JEFFERSON CITY, MISSOURI β More than 333,000 Missourians lost their Medicaid coverage between January 2025 and February 2026, with nearly 92% of those terminations resulting from paperwork problems rather than actual ineligibility, according to new federal data.
The U.S. Centers for Medicare & Medicaid Services reported that 333,265 Missouri residents lost coverage during the 14-month period. Of those cases, 91.9% were classified as procedural terminations, meaning the Missouri Department of Social Services could not verify continued eligibility due to missing forms, incomplete information or other administrative issues.
Healthcare advocates express growing concern as Missouri prepares to implement federal Medicaid work requirements and twice-yearly eligibility reviews starting January 1, 2027. The new mandates were included in legislation known as the One Big Beautiful Bill that was signed last year.
New Federal Rules Could Worsen Problems
A recent federal rule change may compound existing paperwork challenges in Missouri’s Medicaid system. The Centers for Medicare & Medicaid Services last week narrowed exemptions from work requirements for people classified as “medically frail,” a category advocates had hoped would protect individuals with serious illnesses that prevent them from working.
Under the new guidelines, other exemptions can be met simply by meeting certain criteria, such as recent incarceration or receiving substance abuse treatment. However, the medically frail exemption now requires states to determine both that someone has a qualifying condition and that it “significantly impairs the individual’s ability to comply” with work requirements.

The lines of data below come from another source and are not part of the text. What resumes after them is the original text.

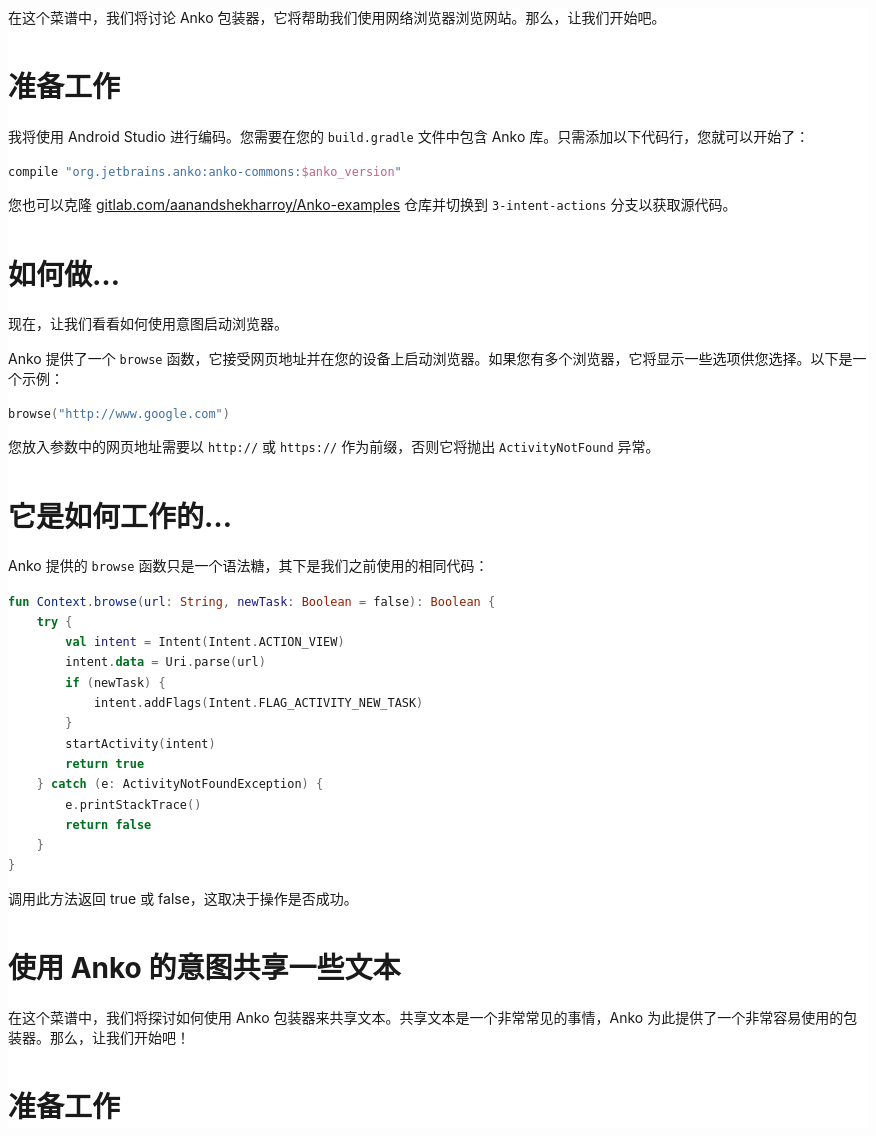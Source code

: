 在这个菜谱中，我们将讨论 Anko 包装器，它将帮助我们使用网络浏览器浏览网站。那么，让我们开始吧。

# 准备工作

我将使用 Android Studio 进行编码。您需要在您的 `build.gradle` 文件中包含 Anko 库。只需添加以下代码行，您就可以开始了：

```kt
compile "org.jetbrains.anko:anko-commons:$anko_version"
```

您也可以克隆 [gitlab.com/aanandshekharroy/Anko-examples](https://gitlab.com/aanandshekharroy/Anko-examples) 仓库并切换到 `3-intent-actions` 分支以获取源代码。

# 如何做…

现在，让我们看看如何使用意图启动浏览器。

Anko 提供了一个 `browse` 函数，它接受网页地址并在您的设备上启动浏览器。如果您有多个浏览器，它将显示一些选项供您选择。以下是一个示例：

```kt
browse("http://www.google.com")
```

您放入参数中的网页地址需要以 `http://` 或 `https://` 作为前缀，否则它将抛出 `ActivityNotFound` 异常。

# 它是如何工作的…

Anko 提供的 `browse` 函数只是一个语法糖，其下是我们之前使用的相同代码：

```kt
fun Context.browse(url: String, newTask: Boolean = false): Boolean {
    try {
        val intent = Intent(Intent.ACTION_VIEW)
        intent.data = Uri.parse(url)
        if (newTask) {
            intent.addFlags(Intent.FLAG_ACTIVITY_NEW_TASK)
        }
        startActivity(intent)
        return true
    } catch (e: ActivityNotFoundException) {
        e.printStackTrace()
        return false
    }
}
```

调用此方法返回 true 或 false，这取决于操作是否成功。

# 使用 Anko 的意图共享一些文本

在这个菜谱中，我们将探讨如何使用 Anko 包装器来共享文本。共享文本是一个非常常见的事情，Anko 为此提供了一个非常容易使用的包装器。那么，让我们开始吧！

# 准备工作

Cancer Patients Face Additional Barriers
Emily Kalmer, a lobbyist for the American Cancer Society Cancer Action Network, said she worries cancer patients will lose coverage under the stricter requirements. The additional documentation needed for medical exemptions could create more processing delays and procedural terminations statewide.
Legal advocates report that clients’ cases are sometimes automatically terminated even when they submitted their Medicaid renewal paperwork on time. The procedural terminations occur when the state cannot process applications or renewals within required timeframes, regardless of whether recipients remain eligible for coverage.
The work requirements will apply specifically to adults covered through Missouri’s Medicaid expansion program. Advocates had already raised concerns that eligible Missourians might lose coverage due to paperwork they never received, could not understand, or that state systems failed to process properly.
Missouri’s high rate of procedural terminations mirrors national trends as states work through post-pandemic eligibility reviews. The federal government had paused routine Medicaid eligibility checks during the COVID-19 public health emergency, leading to a backlog of cases requiring review once normal operations resumed.